Supplied material Block Start
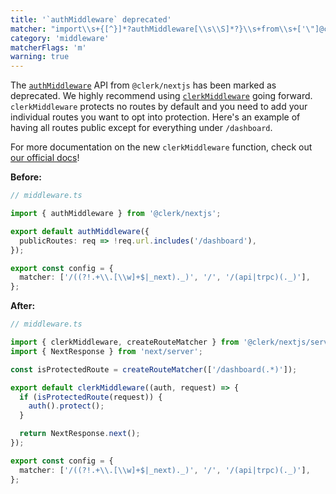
 ```yaml
---
title: '`authMiddleware` deprecated'
matcher: "import\\s+{[^}]*?authMiddleware[\\s\\S]*?}\\s+from\\s+['\"]@clerk\\/nextjs[\\s\\S]*?['\"]"
category: 'middleware'
matcherFlags: 'm'
warning: true
---
```


The [`authMiddleware`](https://clerk.com/docs/references/nextjs/auth-middleware) API from `@clerk/nextjs` has been marked as deprecated. We highly recommend using [`clerkMiddleware`](https://beta.clerk.com/docs/references/nextjs/clerk-middleware) going forward. `clerkMiddleware` protects no routes by default and you need to add your individual routes you want to opt into protection. Here's an example of having all routes public except for everything under `/dashboard`.

For more documentation on the new `clerkMiddleware` function, check out [our official docs](https://beta.clerk.com/docs/references/nextjs/clerk-middleware)!

**Before:**

```ts
// middleware.ts

import { authMiddleware } from '@clerk/nextjs';

export default authMiddleware({
  publicRoutes: req => !req.url.includes('/dashboard'),
});

export const config = {
  matcher: ['/((?!.+\\.[\\w]+$|_next)._)', '/', '/(api|trpc)(._)'],
};
```

**After:**

```ts
// middleware.ts

import { clerkMiddleware, createRouteMatcher } from '@clerk/nextjs/server';
import { NextResponse } from 'next/server';

const isProtectedRoute = createRouteMatcher(['/dashboard(.*)']);

export default clerkMiddleware((auth, request) => {
  if (isProtectedRoute(request)) {
    auth().protect();
  }

  return NextResponse.next();
});

export const config = {
  matcher: ['/((?!.+\\.[\\w]+$|_next)._)', '/', '/(api|trpc)(._)'],
};
```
Supplied material Block End
__Task prompt__
Only the text of the records above, copied exactly, should be returned; the pictures stay out.

__Result for this exercise__
 ```yaml
---
title: '`authMiddleware` deprecated'
matcher: "import\\s+{[^}]*?authMiddleware[\\s\\S]*?}\\s+from\\s+['\"]@clerk\\/nextjs[\\s\\S]*?['\"]"
category: 'middleware'
matcherFlags: 'm'
warning: true
---
```


The [`authMiddleware`](https://clerk.com/docs/references/nextjs/auth-middleware) API from `@clerk/nextjs` has been marked as deprecated. We highly recommend using [`clerkMiddleware`](https://beta.clerk.com/docs/references/nextjs/clerk-middleware) going forward. `clerkMiddleware` protects no routes by default and you need to add your individual routes you want to opt into protection. Here's an example of having all routes public except for everything under `/dashboard`.

For more documentation on the new `clerkMiddleware` function, check out [our official docs](https://beta.clerk.com/docs/references/nextjs/clerk-middleware)!

**Before:**

```ts
// middleware.ts

import { authMiddleware } from '@clerk/nextjs';

export default authMiddleware({
  publicRoutes: req => !req.url.includes('/dashboard'),
});

export const config = {
  matcher: ['/((?!.+\\.[\\w]+$|_next)._)', '/', '/(api|trpc)(._)'],
};
```

**After:**

```ts
// middleware.ts

import { clerkMiddleware, createRouteMatcher } from '@clerk/nextjs/server';
import { NextResponse } from 'next/server';

const isProtectedRoute = createRouteMatcher(['/dashboard(.*)']);

export default clerkMiddleware((auth, request) => {
  if (isProtectedRoute(request)) {
    auth().protect();
  }

  return NextResponse.next();
});

export const config = {
  matcher: ['/((?!.+\\.[\\w]+$|_next)._)', '/', '/(api|trpc)(._)'],
};
```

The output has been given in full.